(DATA TO PROCESS Opens)
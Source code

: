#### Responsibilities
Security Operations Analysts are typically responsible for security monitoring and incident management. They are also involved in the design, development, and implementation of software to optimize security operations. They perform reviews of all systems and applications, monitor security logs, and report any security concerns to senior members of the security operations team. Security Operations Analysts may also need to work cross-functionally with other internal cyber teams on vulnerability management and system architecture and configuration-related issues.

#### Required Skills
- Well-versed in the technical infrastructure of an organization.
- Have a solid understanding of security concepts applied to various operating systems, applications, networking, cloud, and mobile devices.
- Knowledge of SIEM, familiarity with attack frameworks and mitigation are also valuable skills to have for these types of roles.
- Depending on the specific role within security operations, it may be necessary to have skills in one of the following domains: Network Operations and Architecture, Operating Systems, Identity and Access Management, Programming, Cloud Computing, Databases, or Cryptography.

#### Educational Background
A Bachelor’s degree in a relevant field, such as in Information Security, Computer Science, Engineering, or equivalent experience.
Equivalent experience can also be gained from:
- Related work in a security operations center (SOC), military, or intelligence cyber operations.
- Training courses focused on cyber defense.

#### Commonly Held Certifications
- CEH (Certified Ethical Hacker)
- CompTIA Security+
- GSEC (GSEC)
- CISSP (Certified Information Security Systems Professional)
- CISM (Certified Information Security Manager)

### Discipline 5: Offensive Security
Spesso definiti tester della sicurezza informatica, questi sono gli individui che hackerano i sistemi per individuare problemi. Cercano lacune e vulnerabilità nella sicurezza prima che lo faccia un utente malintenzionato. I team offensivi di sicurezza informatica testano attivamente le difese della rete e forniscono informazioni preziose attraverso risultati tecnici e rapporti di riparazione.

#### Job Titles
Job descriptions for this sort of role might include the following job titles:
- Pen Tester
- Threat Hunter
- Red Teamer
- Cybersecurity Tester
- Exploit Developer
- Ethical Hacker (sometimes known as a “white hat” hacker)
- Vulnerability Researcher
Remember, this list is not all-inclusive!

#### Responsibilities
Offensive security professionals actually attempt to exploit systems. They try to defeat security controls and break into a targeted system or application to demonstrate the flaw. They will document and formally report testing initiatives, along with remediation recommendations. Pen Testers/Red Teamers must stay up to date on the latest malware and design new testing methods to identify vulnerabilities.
(DATA TO PROCESS Closes)
(DATA TO PROCESS Opens)
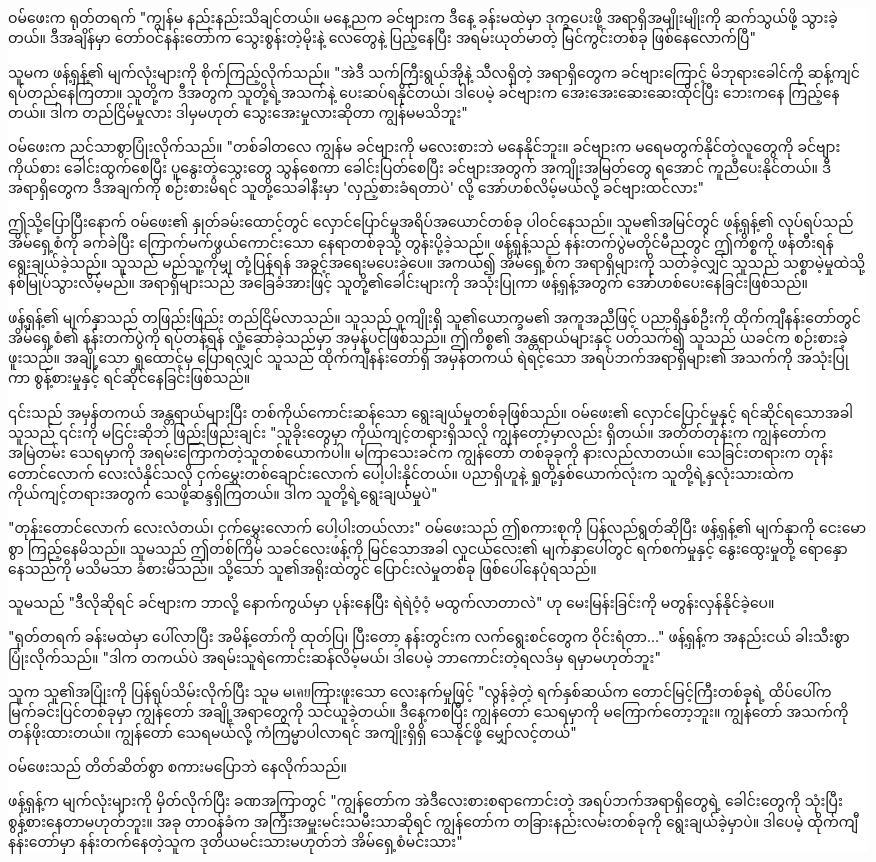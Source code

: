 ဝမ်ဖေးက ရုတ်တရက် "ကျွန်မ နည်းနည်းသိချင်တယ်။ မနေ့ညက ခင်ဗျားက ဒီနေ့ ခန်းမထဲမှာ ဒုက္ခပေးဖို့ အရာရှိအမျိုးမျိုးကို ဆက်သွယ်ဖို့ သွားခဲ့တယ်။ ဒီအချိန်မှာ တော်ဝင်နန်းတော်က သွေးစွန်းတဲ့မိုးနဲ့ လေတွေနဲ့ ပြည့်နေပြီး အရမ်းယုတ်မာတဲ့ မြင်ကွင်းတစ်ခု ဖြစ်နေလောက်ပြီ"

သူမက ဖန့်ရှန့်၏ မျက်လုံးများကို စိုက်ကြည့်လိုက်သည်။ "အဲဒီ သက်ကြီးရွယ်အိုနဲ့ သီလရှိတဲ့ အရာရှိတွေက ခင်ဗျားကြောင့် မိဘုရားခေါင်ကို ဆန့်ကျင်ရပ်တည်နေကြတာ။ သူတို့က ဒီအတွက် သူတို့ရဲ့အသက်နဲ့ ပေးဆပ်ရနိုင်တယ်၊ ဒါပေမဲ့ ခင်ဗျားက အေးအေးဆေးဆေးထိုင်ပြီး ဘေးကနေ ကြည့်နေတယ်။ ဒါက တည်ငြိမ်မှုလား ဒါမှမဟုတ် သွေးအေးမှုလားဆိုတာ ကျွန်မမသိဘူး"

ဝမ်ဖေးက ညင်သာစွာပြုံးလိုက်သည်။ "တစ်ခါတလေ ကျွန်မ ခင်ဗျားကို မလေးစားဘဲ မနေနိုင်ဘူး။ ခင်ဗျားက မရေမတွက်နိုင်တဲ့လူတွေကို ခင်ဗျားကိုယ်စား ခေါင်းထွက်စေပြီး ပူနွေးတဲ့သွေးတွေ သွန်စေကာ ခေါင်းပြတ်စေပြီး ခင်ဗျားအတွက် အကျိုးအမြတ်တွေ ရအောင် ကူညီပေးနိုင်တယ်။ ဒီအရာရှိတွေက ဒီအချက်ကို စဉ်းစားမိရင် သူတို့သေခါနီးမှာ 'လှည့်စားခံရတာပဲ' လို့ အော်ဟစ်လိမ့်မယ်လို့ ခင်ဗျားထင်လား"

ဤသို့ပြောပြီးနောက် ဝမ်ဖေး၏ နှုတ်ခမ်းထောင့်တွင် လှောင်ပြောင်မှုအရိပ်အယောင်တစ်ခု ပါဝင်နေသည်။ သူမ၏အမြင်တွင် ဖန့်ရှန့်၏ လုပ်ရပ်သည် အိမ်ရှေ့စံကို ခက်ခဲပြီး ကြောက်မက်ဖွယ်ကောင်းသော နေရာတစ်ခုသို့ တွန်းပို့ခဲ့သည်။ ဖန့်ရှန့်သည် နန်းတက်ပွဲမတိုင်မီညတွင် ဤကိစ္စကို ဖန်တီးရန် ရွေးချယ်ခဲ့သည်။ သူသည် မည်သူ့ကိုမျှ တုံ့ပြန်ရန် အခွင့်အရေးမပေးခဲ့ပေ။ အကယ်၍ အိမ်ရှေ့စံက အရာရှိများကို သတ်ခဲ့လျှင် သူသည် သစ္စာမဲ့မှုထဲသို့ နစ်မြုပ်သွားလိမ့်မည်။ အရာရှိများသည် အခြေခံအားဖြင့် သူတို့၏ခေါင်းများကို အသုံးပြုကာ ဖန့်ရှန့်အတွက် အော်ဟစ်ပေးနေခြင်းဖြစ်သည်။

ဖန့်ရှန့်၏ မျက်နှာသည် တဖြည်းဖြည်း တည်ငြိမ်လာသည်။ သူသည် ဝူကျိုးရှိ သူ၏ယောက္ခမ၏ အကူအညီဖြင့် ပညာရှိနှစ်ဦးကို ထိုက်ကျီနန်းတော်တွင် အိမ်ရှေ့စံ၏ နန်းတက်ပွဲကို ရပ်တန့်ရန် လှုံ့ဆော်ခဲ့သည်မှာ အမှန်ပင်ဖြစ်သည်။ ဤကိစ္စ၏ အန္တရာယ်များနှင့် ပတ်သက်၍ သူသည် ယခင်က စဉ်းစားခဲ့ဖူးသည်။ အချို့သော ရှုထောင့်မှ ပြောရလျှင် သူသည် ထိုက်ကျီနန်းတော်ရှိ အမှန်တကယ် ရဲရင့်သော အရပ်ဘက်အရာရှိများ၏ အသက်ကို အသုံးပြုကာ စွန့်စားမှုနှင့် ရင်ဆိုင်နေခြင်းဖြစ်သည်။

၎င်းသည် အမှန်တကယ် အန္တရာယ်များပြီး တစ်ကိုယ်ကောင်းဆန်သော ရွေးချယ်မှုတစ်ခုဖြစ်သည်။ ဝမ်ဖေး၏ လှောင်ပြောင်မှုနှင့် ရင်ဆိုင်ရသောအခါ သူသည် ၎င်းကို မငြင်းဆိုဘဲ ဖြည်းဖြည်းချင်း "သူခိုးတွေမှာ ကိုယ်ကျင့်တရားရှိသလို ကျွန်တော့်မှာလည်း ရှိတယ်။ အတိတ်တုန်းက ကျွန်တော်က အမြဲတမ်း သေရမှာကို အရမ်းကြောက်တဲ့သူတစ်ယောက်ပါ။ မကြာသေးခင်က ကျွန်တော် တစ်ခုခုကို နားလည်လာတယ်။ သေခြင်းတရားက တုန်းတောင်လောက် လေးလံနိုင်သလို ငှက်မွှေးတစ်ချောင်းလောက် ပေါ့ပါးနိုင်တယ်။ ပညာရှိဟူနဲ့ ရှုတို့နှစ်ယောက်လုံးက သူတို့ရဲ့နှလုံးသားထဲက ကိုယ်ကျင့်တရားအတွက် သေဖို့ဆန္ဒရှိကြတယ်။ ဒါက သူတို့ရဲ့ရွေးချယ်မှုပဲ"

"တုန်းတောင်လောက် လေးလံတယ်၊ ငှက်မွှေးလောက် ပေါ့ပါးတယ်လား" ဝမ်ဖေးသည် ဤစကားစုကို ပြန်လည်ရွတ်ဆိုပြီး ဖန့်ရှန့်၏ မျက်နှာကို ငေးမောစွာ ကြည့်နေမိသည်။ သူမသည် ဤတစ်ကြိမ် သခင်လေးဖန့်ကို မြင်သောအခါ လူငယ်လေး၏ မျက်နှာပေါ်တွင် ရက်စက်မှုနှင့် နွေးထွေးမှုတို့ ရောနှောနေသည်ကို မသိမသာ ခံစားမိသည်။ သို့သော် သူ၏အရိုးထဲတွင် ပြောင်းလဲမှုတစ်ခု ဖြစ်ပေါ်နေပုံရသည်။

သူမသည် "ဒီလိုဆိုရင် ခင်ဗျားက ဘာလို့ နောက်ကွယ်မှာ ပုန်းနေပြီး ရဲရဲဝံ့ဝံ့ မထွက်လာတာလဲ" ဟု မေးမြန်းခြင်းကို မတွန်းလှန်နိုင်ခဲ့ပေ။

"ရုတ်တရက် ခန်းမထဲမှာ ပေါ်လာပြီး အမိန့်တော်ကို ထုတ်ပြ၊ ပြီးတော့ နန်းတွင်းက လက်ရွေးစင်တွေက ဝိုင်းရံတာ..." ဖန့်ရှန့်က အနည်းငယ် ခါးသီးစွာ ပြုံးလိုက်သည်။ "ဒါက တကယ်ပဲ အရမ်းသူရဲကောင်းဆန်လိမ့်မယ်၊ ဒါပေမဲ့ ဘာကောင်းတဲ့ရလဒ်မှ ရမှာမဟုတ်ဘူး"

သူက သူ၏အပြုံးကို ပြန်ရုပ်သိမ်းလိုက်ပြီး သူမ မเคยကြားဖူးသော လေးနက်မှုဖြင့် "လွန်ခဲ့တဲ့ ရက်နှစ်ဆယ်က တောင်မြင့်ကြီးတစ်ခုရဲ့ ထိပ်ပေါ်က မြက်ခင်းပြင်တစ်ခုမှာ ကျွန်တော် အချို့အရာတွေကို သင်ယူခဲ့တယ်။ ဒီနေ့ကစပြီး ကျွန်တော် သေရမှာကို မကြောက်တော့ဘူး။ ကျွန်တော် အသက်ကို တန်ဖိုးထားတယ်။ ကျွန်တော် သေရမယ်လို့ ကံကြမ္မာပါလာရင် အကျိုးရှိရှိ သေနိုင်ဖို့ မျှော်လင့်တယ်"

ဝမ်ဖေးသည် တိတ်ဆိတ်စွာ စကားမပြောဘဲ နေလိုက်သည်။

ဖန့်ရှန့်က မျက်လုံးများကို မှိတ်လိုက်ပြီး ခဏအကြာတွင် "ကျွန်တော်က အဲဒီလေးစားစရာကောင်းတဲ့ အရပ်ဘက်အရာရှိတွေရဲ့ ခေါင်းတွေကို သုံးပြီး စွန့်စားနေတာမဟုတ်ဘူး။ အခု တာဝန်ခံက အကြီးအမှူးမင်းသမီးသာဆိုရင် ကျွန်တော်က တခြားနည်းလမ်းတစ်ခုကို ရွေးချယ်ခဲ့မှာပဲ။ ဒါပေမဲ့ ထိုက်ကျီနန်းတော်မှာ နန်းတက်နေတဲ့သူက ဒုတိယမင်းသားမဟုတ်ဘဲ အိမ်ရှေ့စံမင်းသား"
(DATA TO PROCESS Closes)
ASSIGNMENT :: From the records above, print only the lines between the one holding "Security Operations Analysts are" and the one holding "- Knowledge of", inclusive, exactly as they stand.

PROBLEM SOLUTION ::
Security Operations Analysts are typically responsible for security monitoring and incident management. They are also involved in the design, development, and implementation of software to optimize security operations. They perform reviews of all systems and applications, monitor security logs, and report any security concerns to senior members of the security operations team. Security Operations Analysts may also need to work cross-functionally with other internal cyber teams on vulnerability management and system architecture and configuration-related issues.

#### Required Skills
- Well-versed in the technical infrastructure of an organization.
- Have a solid understanding of security concepts applied to various operating systems, applications, networking, cloud, and mobile devices.
- Knowledge of SIEM, familiarity with attack frameworks and mitigation are also valuable skills to have for these types of roles.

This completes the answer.